---- Working data
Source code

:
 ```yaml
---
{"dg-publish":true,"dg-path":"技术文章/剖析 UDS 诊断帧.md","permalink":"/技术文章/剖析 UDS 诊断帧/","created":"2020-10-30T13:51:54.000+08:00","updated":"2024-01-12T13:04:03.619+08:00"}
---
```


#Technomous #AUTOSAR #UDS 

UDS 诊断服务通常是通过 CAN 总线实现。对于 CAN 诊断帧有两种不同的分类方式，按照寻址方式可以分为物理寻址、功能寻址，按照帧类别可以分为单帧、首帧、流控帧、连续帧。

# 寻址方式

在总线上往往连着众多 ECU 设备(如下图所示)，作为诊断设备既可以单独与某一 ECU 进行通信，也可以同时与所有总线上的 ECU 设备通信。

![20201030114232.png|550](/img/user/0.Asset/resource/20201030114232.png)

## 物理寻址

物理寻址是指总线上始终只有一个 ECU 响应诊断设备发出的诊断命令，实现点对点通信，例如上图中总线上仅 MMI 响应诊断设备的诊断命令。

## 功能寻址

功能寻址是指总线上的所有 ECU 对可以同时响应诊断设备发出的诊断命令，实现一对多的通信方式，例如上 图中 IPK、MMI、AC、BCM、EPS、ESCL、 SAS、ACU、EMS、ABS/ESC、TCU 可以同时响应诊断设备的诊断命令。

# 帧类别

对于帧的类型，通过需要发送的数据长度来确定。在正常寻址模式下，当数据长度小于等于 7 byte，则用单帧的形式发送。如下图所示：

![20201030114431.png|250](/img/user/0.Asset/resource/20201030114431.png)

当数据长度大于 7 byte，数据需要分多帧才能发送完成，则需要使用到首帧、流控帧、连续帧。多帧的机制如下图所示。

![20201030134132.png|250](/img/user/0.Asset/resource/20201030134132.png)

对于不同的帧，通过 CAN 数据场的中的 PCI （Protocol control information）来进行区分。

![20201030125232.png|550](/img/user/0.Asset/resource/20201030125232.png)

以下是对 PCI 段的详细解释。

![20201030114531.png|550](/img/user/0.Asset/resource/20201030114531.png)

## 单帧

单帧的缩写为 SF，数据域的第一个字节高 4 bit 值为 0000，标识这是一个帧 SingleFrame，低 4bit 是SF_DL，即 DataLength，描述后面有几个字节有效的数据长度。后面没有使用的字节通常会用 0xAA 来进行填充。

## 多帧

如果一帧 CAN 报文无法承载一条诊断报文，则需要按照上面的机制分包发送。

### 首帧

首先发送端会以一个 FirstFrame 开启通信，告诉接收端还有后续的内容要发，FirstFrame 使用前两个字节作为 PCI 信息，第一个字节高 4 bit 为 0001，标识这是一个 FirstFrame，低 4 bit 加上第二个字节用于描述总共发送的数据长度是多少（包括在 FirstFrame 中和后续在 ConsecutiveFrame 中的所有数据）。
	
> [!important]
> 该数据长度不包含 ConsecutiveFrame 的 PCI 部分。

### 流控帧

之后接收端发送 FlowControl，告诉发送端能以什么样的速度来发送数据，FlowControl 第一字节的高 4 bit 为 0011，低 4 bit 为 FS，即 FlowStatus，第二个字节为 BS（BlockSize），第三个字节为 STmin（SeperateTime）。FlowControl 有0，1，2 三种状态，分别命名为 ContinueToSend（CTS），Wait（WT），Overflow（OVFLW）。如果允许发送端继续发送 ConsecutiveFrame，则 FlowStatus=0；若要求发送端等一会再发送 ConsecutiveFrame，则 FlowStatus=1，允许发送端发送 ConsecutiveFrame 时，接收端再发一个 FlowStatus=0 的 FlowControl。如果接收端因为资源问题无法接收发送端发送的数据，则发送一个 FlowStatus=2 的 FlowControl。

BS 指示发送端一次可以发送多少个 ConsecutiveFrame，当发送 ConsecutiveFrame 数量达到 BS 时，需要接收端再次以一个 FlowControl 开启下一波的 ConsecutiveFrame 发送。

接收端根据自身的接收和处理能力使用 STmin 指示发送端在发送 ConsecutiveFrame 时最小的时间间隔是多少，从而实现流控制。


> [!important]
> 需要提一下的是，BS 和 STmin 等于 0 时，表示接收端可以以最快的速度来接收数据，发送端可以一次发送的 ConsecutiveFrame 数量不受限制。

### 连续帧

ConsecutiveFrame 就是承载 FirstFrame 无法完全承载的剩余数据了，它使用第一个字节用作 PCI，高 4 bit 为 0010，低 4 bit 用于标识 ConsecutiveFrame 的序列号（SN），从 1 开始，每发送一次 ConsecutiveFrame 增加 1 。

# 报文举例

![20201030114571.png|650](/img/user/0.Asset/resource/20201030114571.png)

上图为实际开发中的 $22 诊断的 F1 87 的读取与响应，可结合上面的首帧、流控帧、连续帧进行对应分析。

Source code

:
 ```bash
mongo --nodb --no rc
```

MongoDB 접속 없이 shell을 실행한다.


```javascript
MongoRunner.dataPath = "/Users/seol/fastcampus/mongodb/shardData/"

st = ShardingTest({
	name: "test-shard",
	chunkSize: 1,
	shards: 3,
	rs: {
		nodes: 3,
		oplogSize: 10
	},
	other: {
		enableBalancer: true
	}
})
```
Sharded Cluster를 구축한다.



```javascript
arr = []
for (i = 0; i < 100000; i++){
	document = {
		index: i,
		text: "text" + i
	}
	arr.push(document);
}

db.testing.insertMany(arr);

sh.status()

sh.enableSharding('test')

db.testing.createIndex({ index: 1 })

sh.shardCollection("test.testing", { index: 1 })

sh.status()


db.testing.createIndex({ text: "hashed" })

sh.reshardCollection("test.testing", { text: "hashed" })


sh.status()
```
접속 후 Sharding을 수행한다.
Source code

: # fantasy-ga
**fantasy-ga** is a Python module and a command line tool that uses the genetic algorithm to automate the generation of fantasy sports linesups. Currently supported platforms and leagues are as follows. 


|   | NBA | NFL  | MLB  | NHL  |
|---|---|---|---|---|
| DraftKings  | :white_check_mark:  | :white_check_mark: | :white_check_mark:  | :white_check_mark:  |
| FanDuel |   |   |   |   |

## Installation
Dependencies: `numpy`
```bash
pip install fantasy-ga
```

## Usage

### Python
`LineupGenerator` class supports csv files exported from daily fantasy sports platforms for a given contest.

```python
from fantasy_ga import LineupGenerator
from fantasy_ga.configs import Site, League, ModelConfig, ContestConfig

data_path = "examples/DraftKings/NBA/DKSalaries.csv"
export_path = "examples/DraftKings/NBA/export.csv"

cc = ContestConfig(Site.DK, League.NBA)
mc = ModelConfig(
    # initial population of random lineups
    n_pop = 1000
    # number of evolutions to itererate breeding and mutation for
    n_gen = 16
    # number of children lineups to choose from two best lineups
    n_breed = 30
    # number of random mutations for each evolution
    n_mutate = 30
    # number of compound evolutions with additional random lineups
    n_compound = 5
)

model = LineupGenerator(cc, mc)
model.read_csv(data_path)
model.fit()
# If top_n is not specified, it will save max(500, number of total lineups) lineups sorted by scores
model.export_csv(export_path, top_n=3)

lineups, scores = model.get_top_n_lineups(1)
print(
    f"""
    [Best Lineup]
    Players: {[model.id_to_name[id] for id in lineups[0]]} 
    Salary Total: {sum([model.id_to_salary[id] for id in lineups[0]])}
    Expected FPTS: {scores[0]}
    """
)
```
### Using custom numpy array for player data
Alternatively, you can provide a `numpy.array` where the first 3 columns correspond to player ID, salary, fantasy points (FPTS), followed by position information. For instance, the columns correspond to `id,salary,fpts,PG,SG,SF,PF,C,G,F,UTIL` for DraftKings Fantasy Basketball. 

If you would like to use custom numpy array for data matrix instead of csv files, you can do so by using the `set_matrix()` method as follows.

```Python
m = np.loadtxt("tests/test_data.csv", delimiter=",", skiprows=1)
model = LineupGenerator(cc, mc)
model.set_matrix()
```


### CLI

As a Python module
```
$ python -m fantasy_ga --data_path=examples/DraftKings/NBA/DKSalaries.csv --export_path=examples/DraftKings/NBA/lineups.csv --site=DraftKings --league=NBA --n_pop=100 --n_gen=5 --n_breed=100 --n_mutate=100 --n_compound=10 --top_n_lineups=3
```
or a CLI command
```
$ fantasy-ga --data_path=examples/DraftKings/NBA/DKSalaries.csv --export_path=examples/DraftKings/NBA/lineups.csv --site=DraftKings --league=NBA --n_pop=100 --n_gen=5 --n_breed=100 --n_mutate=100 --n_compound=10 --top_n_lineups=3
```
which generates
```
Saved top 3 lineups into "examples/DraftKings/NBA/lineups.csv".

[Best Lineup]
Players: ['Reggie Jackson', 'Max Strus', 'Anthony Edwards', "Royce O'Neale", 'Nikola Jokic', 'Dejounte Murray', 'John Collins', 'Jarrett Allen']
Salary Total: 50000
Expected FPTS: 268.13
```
--------
● Instructions to follow: When a line among the entries above contains "custom", copy it.

● Response area:
### Using custom numpy array for player data
If you would like to use custom numpy array for data matrix instead of csv files, you can do so by using the `set_matrix()` method as follows.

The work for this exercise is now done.